Critical D-Link VPN Router Vulnerability Won’t Be Patched
D-Link has warned users to replace EOL VPN routers, including the DSR-150, DSR-250, DSR-500, and DSR-1000AC, due to an unpatchable RCE vulnerability allowing unauthenticated code execution. These routers pose a critical risk, enabling attackers to intercept network traffic or deploy malware. This highlights ongoing issues with outdated edge devices, which are prime targets for exploitation due to their high exposure and neglected updates. To mitigate risks, SMBs and MSPs should adopt proactive device lifecycle management, regular audits, and integrate edge devices into broader security frameworks.
The GoLo loader, written in Golang, facilitates Vidar and Lumma infostealers using anti-analysis techniques such as cursor tracking and random sleep intervals. It decrypts payloads using AES and dynamically selects injection targets by scanning binaries for specific markers (e.g., “NETFramew”). While often injecting into BitLockerToGo.exe, it adapts to other binaries via process hollowing, using standard API calls to replace their memory with malicious payloads. This adaptability highlights its flexibility for diverse malware deployment, stressing the importance of defenses such as monitoring suspicious activity and updating endpoint protections.
Ransomware Attack Disrupts Global Retail and Supply Chains
On November 21, 2024, Blue Yonder, a supply chain software provider, suffered a ransomware attack disrupting managed services for major clients, including Starbucks, Morrisons, and Sainsbury’s. The breach impacted payroll, scheduling, inventory management, and product availability, forcing manual operations and highlighting vulnerabilities in third-party cloud reliance. While no group claimed responsibility, recovery efforts are ongoing.
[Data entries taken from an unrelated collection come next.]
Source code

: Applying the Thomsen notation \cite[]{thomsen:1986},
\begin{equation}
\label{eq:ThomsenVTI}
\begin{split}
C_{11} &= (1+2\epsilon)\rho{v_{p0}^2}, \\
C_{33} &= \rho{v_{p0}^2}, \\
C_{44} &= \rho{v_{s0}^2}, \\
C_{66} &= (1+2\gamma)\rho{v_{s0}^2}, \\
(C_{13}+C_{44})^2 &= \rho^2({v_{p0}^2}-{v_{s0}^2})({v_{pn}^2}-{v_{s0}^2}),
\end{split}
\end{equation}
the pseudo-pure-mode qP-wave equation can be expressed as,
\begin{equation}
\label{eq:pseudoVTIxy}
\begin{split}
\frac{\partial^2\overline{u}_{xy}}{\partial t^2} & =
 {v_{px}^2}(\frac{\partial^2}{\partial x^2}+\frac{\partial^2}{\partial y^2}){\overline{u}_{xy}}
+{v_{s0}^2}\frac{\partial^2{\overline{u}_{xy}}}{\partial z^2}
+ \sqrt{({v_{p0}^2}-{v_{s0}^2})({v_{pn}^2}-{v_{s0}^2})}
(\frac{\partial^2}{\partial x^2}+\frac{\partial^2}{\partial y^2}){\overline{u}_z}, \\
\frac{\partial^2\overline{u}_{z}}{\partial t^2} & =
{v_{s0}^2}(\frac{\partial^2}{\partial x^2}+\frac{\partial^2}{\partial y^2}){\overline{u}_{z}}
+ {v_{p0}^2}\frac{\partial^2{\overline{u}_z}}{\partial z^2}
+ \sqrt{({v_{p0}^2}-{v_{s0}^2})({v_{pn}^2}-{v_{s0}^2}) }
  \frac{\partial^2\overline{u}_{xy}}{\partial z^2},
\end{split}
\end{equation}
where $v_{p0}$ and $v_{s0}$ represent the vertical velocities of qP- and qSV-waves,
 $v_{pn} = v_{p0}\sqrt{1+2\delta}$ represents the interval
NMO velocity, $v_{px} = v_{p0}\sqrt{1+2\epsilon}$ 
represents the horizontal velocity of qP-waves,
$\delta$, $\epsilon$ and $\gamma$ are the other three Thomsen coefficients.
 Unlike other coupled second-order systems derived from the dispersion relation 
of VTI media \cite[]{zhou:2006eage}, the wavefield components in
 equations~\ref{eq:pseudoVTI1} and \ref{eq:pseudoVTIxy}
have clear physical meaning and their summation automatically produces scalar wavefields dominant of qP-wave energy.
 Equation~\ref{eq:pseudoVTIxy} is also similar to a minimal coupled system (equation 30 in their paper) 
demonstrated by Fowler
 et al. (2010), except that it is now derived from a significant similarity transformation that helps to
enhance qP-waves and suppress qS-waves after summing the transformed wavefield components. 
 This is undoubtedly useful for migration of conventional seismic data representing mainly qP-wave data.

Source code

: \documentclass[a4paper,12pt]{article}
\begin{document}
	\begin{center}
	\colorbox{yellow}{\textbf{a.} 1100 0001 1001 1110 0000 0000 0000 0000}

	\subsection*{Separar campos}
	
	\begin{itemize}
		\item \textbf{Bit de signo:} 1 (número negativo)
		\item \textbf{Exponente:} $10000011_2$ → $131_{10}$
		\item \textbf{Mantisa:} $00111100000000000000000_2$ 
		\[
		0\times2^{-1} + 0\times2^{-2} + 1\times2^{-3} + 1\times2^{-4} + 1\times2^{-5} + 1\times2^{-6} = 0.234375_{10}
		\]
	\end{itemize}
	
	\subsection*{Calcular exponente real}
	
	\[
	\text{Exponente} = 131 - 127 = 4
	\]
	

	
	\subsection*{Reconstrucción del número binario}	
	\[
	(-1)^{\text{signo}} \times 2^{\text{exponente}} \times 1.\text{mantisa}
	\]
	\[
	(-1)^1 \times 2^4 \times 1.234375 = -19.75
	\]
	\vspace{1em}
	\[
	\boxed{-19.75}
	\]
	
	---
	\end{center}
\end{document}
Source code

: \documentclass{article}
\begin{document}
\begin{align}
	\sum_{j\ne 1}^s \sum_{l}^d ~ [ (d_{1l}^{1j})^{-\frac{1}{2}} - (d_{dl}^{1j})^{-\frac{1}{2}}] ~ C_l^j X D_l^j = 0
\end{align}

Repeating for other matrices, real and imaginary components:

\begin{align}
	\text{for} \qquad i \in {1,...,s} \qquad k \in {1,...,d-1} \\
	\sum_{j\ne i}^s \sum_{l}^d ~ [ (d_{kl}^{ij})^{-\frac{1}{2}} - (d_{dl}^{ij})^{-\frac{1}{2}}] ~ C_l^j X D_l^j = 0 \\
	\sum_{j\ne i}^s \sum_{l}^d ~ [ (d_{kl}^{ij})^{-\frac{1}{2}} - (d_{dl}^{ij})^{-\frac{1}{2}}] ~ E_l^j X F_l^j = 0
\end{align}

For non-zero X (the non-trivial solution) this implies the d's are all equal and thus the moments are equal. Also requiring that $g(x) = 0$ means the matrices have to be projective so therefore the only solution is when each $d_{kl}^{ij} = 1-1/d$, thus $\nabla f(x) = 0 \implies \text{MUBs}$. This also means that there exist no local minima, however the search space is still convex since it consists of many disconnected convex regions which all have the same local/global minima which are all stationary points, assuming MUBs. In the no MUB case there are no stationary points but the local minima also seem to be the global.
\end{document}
With holiday demand amplifying the risks, the incident underscores the importance of robust cybersecurity and contingency planning to safeguard mission-critical supply chain infrastructure during high-pressure periods.
New ConnectWise SIEM signatures
Several new ConnectWise SIEM detection signatures were added in November 2024. These include:
- [EA][CRU][Windows] Suspicious file in Users Public directory
Techniques detected: [T1564.012] - Hide Artifacts: File/Path Exclusions
Description: Attackers have been observed placing tools and malicious executables in the \Users\Public directory due to loose permissions. Executables running from these directories should be investigated for malicious activity. Any files in videos, music, or pictures other than video, audio, or image files should be verified by the customer.
- [CRU][Windows] LSASS PID Enumeration Attempt Detection
Techniques detected: [T1003.001] OS Credential Dumping: LSASS Memory
Description: This detection identifies attempts to find the Process ID of the local security authority subsystem service (LSASS) on Windows systems, which may indicate credential harvesting or malicious reconnaissance. LSASS handles security policies, user authentication, and password changes, making its PID valuable for attackers aiming to dump its memory for credentials. Monitoring and alerting on LSASS PID enumeration helps detect potential credential theft or misuse of administrative privileges early.